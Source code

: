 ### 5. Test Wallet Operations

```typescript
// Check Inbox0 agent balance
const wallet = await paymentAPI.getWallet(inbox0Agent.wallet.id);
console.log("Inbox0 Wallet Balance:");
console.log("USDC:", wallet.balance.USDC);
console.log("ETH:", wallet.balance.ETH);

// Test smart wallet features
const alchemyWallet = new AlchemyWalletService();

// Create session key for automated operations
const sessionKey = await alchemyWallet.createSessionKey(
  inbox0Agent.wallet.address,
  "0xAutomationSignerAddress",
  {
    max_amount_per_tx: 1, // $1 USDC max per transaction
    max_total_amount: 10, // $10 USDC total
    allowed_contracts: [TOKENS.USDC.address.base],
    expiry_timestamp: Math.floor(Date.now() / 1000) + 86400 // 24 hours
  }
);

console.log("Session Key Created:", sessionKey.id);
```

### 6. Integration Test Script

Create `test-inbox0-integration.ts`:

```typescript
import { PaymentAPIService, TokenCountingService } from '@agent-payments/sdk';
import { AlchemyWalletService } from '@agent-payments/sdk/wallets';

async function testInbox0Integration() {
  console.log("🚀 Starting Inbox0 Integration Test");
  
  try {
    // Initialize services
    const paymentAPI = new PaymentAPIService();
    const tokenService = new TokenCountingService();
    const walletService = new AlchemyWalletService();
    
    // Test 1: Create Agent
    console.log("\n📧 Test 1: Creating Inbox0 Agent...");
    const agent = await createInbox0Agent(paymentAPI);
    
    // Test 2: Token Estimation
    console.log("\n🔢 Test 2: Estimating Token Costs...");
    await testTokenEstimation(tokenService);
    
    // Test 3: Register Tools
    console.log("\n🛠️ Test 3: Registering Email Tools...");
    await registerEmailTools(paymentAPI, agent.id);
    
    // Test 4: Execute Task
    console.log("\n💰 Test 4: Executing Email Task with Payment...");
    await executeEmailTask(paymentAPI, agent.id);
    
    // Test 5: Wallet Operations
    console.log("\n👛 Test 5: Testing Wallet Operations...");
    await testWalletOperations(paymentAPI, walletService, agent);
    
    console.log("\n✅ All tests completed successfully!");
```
· · · ·
Reproduce every line in the data that has the word "USDC" in it.

■ YOUR RESPONSE ■
console.log("USDC:", wallet.balance.USDC);
    max_amount_per_tx: 1, // $1 USDC max per transaction
    max_total_amount: 10, // $10 USDC total
    allowed_contracts: [TOKENS.USDC.address.base],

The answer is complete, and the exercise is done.